## LISTED RECORDS
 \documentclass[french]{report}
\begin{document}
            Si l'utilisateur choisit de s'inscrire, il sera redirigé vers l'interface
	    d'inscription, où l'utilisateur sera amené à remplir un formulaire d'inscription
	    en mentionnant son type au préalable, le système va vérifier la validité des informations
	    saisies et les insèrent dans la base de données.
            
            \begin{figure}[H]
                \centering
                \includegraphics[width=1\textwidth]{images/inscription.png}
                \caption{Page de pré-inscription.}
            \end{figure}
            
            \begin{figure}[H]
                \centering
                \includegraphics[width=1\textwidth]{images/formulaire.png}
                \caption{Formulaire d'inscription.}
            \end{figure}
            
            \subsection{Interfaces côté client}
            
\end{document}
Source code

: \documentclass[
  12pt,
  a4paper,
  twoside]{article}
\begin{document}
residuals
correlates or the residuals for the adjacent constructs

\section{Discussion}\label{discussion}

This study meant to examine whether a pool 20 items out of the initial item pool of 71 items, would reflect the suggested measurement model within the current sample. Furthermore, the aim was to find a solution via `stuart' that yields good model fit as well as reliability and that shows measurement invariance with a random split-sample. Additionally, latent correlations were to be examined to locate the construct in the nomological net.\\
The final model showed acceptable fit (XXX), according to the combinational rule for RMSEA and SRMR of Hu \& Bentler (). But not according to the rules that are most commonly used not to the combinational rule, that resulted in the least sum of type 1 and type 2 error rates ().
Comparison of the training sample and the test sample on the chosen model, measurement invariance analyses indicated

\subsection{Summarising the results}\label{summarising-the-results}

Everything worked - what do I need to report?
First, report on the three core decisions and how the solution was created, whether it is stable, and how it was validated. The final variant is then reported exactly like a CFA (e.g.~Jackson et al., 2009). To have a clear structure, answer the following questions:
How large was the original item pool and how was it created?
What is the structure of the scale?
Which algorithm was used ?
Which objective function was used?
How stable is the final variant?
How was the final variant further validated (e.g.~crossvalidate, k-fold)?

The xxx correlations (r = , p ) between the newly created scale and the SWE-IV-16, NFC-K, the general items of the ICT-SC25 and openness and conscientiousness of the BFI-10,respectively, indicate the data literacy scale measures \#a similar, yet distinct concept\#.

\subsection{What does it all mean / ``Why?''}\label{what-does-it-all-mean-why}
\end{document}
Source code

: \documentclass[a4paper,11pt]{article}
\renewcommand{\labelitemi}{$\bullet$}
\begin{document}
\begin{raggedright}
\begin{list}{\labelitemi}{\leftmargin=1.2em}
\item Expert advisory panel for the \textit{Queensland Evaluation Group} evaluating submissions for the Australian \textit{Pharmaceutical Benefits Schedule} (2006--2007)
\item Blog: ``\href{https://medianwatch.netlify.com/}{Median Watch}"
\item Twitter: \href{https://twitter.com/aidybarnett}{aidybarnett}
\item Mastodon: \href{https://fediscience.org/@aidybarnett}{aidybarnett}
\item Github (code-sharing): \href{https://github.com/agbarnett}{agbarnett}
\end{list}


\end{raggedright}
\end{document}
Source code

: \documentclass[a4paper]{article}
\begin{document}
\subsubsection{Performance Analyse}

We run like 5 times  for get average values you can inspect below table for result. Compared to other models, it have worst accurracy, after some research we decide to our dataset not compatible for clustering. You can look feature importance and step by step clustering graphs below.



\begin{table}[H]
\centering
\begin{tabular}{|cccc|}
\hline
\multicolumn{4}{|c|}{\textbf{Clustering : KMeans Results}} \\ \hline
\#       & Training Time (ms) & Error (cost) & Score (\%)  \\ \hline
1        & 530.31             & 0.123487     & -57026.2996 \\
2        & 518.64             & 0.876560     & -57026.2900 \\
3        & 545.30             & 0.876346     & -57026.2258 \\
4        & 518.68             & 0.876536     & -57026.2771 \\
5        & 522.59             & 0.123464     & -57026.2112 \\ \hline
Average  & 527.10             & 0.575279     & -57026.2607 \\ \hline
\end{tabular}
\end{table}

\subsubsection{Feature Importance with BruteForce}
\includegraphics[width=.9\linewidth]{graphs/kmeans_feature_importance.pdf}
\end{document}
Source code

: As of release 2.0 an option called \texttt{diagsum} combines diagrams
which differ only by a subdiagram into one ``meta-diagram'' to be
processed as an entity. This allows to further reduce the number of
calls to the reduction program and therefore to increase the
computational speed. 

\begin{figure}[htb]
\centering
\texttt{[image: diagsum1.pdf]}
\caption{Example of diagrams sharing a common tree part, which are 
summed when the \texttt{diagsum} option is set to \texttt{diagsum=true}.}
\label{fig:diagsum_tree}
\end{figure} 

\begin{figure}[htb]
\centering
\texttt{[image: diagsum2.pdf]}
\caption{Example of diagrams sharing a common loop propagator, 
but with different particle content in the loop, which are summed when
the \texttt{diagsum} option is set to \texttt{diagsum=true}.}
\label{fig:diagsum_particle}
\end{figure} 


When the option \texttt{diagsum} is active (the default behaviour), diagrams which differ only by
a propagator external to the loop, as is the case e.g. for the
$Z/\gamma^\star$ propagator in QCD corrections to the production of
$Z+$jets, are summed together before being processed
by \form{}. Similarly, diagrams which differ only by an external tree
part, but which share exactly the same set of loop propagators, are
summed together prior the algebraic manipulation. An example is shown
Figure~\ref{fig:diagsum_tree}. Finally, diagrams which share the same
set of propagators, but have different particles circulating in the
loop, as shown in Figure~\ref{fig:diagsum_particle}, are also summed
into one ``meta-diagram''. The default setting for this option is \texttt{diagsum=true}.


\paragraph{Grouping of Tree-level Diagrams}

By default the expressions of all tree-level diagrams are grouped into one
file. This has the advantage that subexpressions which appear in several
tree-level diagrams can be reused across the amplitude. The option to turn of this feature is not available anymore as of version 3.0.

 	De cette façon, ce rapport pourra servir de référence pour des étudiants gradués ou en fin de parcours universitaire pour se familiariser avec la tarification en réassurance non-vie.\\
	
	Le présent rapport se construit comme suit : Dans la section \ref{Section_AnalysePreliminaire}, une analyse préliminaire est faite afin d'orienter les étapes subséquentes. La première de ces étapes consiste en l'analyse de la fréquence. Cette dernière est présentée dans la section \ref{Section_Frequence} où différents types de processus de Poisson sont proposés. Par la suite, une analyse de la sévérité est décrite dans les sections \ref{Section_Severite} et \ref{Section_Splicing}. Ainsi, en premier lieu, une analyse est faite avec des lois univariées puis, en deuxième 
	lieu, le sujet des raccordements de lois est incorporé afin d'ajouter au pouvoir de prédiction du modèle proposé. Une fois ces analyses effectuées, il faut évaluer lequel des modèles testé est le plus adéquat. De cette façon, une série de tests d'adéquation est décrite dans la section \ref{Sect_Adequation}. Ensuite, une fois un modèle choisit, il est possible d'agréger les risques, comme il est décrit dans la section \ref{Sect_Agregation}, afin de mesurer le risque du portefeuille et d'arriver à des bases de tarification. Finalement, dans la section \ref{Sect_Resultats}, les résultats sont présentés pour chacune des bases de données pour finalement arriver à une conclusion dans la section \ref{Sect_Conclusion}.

## ACTION ITEM
Reproduce every entry above exactly as it was written.

## RESPONSE TO THE TASK
 \documentclass[french]{report}
\begin{document}
            Si l'utilisateur choisit de s'inscrire, il sera redirigé vers l'interface
	    d'inscription, où l'utilisateur sera amené à remplir un formulaire d'inscription
	    en mentionnant son type au préalable, le système va vérifier la validité des informations
	    saisies et les insèrent dans la base de données.
            
            \begin{figure}[H]
                \centering
                \includegraphics[width=1\textwidth]{images/inscription.png}
                \caption{Page de pré-inscription.}
            \end{figure}
            
            \begin{figure}[H]
                \centering
                \includegraphics[width=1\textwidth]{images/formulaire.png}
                \caption{Formulaire d'inscription.}
            \end{figure}
            
            \subsection{Interfaces côté client}
            
\end{document}
Source code

: \documentclass[
  12pt,
  a4paper,
  twoside]{article}
\begin{document}
residuals
correlates or the residuals for the adjacent constructs

\section{Discussion}\label{discussion}

This study meant to examine whether a pool 20 items out of the initial item pool of 71 items, would reflect the suggested measurement model within the current sample. Furthermore, the aim was to find a solution via `stuart' that yields good model fit as well as reliability and that shows measurement invariance with a random split-sample. Additionally, latent correlations were to be examined to locate the construct in the nomological net.\\
The final model showed acceptable fit (XXX), according to the combinational rule for RMSEA and SRMR of Hu \& Bentler (). But not according to the rules that are most commonly used not to the combinational rule, that resulted in the least sum of type 1 and type 2 error rates ().
Comparison of the training sample and the test sample on the chosen model, measurement invariance analyses indicated

\subsection{Summarising the results}\label{summarising-the-results}

Everything worked - what do I need to report?
First, report on the three core decisions and how the solution was created, whether it is stable, and how it was validated. The final variant is then reported exactly like a CFA (e.g.~Jackson et al., 2009). To have a clear structure, answer the following questions:
How large was the original item pool and how was it created?
What is the structure of the scale?
Which algorithm was used ?
Which objective function was used?
How stable is the final variant?
How was the final variant further validated (e.g.~crossvalidate, k-fold)?

The xxx correlations (r = , p ) between the newly created scale and the SWE-IV-16, NFC-K, the general items of the ICT-SC25 and openness and conscientiousness of the BFI-10,respectively, indicate the data literacy scale measures \#a similar, yet distinct concept\#.

\subsection{What does it all mean / ``Why?''}\label{what-does-it-all-mean-why}
\end{document}
Source code

: \documentclass[a4paper,11pt]{article}
\renewcommand{\labelitemi}{$\bullet$}
\begin{document}
\begin{raggedright}
\begin{list}{\labelitemi}{\leftmargin=1.2em}
\item Expert advisory panel for the \textit{Queensland Evaluation Group} evaluating submissions for the Australian \textit{Pharmaceutical Benefits Schedule} (2006--2007)
\item Blog: ``\href{https://medianwatch.netlify.com/}{Median Watch}"
\item Twitter: \href{https://twitter.com/aidybarnett}{aidybarnett}
\item Mastodon: \href{https://fediscience.org/@aidybarnett}{aidybarnett}
\item Github (code-sharing): \href{https://github.com/agbarnett}{agbarnett}
\end{list}


\end{raggedright}
\end{document}
Source code

: \documentclass[a4paper]{article}
\begin{document}
\subsubsection{Performance Analyse}

We run like 5 times  for get average values you can inspect below table for result. Compared to other models, it have worst accurracy, after some research we decide to our dataset not compatible for clustering. You can look feature importance and step by step clustering graphs below.



\begin{table}[H]
\centering
\begin{tabular}{|cccc|}
\hline
\multicolumn{4}{|c|}{\textbf{Clustering : KMeans Results}} \\ \hline
\#       & Training Time (ms) & Error (cost) & Score (\%)  \\ \hline
1        & 530.31             & 0.123487     & -57026.2996 \\
2        & 518.64             & 0.876560     & -57026.2900 \\
3        & 545.30             & 0.876346     & -57026.2258 \\
4        & 518.68             & 0.876536     & -57026.2771 \\
5        & 522.59             & 0.123464     & -57026.2112 \\ \hline
Average  & 527.10             & 0.575279     & -57026.2607 \\ \hline
\end{tabular}
\end{table}

\subsubsection{Feature Importance with BruteForce}
\includegraphics[width=.9\linewidth]{graphs/kmeans_feature_importance.pdf}
\end{document}
Source code

: As of release 2.0 an option called \texttt{diagsum} combines diagrams
which differ only by a subdiagram into one ``meta-diagram'' to be
processed as an entity. This allows to further reduce the number of
calls to the reduction program and therefore to increase the
computational speed. 

\begin{figure}[htb]
\centering
\texttt{[image: diagsum1.pdf]}
\caption{Example of diagrams sharing a common tree part, which are 
summed when the \texttt{diagsum} option is set to \texttt{diagsum=true}.}
\label{fig:diagsum_tree}
\end{figure} 

\begin{figure}[htb]
\centering
\texttt{[image: diagsum2.pdf]}
\caption{Example of diagrams sharing a common loop propagator, 
but with different particle content in the loop, which are summed when
the \texttt{diagsum} option is set to \texttt{diagsum=true}.}
\label{fig:diagsum_particle}
\end{figure} 


When the option \texttt{diagsum} is active (the default behaviour), diagrams which differ only by
a propagator external to the loop, as is the case e.g. for the
$Z/\gamma^\star$ propagator in QCD corrections to the production of
$Z+$jets, are summed together before being processed
by \form{}. Similarly, diagrams which differ only by an external tree
part, but which share exactly the same set of loop propagators, are
summed together prior the algebraic manipulation. An example is shown
Figure~\ref{fig:diagsum_tree}. Finally, diagrams which share the same
set of propagators, but have different particles circulating in the
loop, as shown in Figure~\ref{fig:diagsum_particle}, are also summed
into one ``meta-diagram''. The default setting for this option is \texttt{diagsum=true}.


\paragraph{Grouping of Tree-level Diagrams}

By default the expressions of all tree-level diagrams are grouped into one
file. This has the advantage that subexpressions which appear in several
tree-level diagrams can be reused across the amplitude. The option to turn of this feature is not available anymore as of version 3.0.

 	De cette façon, ce rapport pourra servir de référence pour des étudiants gradués ou en fin de parcours universitaire pour se familiariser avec la tarification en réassurance non-vie.\\
	
	Le présent rapport se construit comme suit : Dans la section \ref{Section_AnalysePreliminaire}, une analyse préliminaire est faite afin d'orienter les étapes subséquentes. La première de ces étapes consiste en l'analyse de la fréquence. Cette dernière est présentée dans la section \ref{Section_Frequence} où différents types de processus de Poisson sont proposés. Par la suite, une analyse de la sévérité est décrite dans les sections \ref{Section_Severite} et \ref{Section_Splicing}. Ainsi, en premier lieu, une analyse est faite avec des lois univariées puis, en deuxième 
	lieu, le sujet des raccordements de lois est incorporé afin d'ajouter au pouvoir de prédiction du modèle proposé. Une fois ces analyses effectuées, il faut évaluer lequel des modèles testé est le plus adéquat. De cette façon, une série de tests d'adéquation est décrite dans la section \ref{Sect_Adequation}. Ensuite, une fois un modèle choisit, il est possible d'agréger les risques, comme il est décrit dans la section \ref{Sect_Agregation}, afin de mesurer le risque du portefeuille et d'arriver à des bases de tarification. Finalement, dans la section \ref{Sect_Resultats}, les résultats sont présentés pour chacune des bases de données pour finalement arriver à une conclusion dans la section \ref{Sect_Conclusion}.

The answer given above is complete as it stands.